As more factors are simulated, the representation of population needs some way of determining who has what factors. The most straightforward solution is to have small units of population that all share characteristics. So in a given city there might be a pop of Welsh, Catholic, apprentice, 20-25 year old, shipbuilders of strong health who live in London. By having homogeneity within each unit there is no information loss and it becomes trivial to model some effect on that group: when some % change an attribute they're transferred to the newly relevant unit. they all share common susceptibility and modifiers so there's no statistical issues that arise from non-uniformly distributed effects. There's major problem with this however: you need a combinatorial number of units to describe all the different combinations of factor values. This becomes untenable computationally very quickly. See bottom for estimate
The other extreme is modelling the percentage of each factor across all groups in a given location. More concretely, London's culture might be 70% English, 10$ Scottish, 5% Welsh, 5% Cornish, 5% Irish, 3% French etc. and its religions might be 90% Anglican, 5% Catholic, 5% Reformed. This would imply that the number of Catholic and French are 3% * 5% = 0.15%, but in reality almost all French are also Catholic, so it's actually 3% * 90% = 2.7%. This system loses too much detail about correlated information and is therefore not acceptable.
I bet you saw this coming, but the logical conclusion is to do a mix of these approaches! First divide the population by the most impactful factors, then use distributions on those subdivisions to represent less impactful factors without balooning the total number of units, thus keeping computation and memory low and detail reasonably high. But what should the divisional and distributional factors be? Here's a first attempt
Divisional
- Location - Regional for rural, Regional for town-urban, City for major cities
- Nation / Culture Group
- Occupation Type (craftsmen not nail maker)
- Religion
- Large age cohorts (maybe 10 years?)
Distributional
- Age, Sex, Health
- Sub-location - tile for rural, town for town-urban, (district for major cities?)
- Skills
- Race (?)
- Sub-Culture
- Religious sect?
- ideas/mindsets/attitudes
- relationships (how closely people are tied to other populations)

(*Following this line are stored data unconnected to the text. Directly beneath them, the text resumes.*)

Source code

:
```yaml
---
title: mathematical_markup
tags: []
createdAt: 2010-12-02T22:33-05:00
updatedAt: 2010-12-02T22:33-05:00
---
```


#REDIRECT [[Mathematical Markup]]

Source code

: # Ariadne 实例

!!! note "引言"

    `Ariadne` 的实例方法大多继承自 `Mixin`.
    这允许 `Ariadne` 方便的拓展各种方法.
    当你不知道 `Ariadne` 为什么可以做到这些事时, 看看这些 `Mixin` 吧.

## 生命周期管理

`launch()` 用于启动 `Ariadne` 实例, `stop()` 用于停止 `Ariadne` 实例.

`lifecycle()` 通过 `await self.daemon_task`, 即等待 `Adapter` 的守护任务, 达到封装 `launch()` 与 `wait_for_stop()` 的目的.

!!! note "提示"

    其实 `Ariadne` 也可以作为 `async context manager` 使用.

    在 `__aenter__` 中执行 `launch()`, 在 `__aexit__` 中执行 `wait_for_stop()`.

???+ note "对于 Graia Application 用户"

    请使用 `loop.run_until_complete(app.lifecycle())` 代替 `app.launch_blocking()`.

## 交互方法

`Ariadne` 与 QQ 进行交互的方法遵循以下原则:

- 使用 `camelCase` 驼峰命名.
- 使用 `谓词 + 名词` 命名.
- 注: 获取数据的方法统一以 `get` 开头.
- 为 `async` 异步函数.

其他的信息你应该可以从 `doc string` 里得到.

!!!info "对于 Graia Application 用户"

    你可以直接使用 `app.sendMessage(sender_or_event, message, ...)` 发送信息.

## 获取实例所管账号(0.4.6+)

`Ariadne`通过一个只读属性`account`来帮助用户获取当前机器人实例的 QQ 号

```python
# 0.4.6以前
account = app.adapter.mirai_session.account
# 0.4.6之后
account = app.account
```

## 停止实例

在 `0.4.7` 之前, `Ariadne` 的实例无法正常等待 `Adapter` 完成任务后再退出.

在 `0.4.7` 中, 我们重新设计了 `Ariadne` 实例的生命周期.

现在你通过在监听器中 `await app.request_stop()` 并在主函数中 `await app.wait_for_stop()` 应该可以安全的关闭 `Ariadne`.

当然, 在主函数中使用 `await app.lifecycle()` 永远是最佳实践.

Currently the population system only really models age and location, using "Cohorts" that divide each region's population groups of ~5 years and tracks that group over time. This allows for easy and accurate population growth and death calculations and also allows other modifiers to affect certain age ranges differently. For example, the young and old are more susceptible to health shocks. If the populations are additionally being divided by location, culture group etc. it might make sense to only divide ages every 10 years (or even larger).
Homogeneous Population Units
50 tiles in a country, 5 cultures present, 2 religions, 20 occupations, 3 skill levels, 12 5 year age ranges, 3 health levels. A very modest number of factors and values per factor, yet we need 50 * 5 * 2 * 20 * 3 * 12 * 3 = 1,080,000 units of population. Yikes!! We can also easily find out the lower bound on memory consumption. First find the number of bytes needed to represent the information with is log(50) + log(5) + ... = log(50 * 5 ...) = log(1,080,000) = 20 bits => 4 byes (> 2 so for alignment it becomes 4). However its not quite so efficient since most structs won't be bitpacked neatly, instead lets give each factor its own byte, so 7 bytes => 8 bytes. Then there are 1,080,000 * 8 ~= 8 Mb for a single country. If there are 100 countries (probably many more...) then that's 800 Mb and 100 million unit structs to process every time the simulation wants to update any of those values. Let's say the number of people and their cumulative wealth are also stored, adding 2 byes each so 8 + 22 = 12 => 16 bytes so now 1,600 Mb and 200 million units. Let's say the simulation would like to update each factor once every month and each update takes 100 cpu cycles with no cache misses. Then that's a minimum of 7 * 100 * 2e8 = 140 billion cycles ~= 45 seconds / month (now this is a very conservative estimate b/c cache misses can easily eat 100s or 1000s of cycles each) and that is JUST for those 7 factors. Let's say you wanted to add another factor with 10 values, then multiply that time by 10 => 450 seconds. Clearly this scales terribly
Mixed
50 tiles in a country, 5 cultures present, 2 religions, 20 occupations, 3 skill levels, 6 10 year age ranges, 3 health levels.
Group tiles into regions of 5 each => 10 regions, group occupations into 8 groups. So 10 * 5 * 6 * 8 * 2 = 4,800 units
A huge improvement over 1,080,000, 225x fewer!! Everything else equal that would take about .2 seconds per month, maybe slightly more since each unit is more complicated due to distributional factors.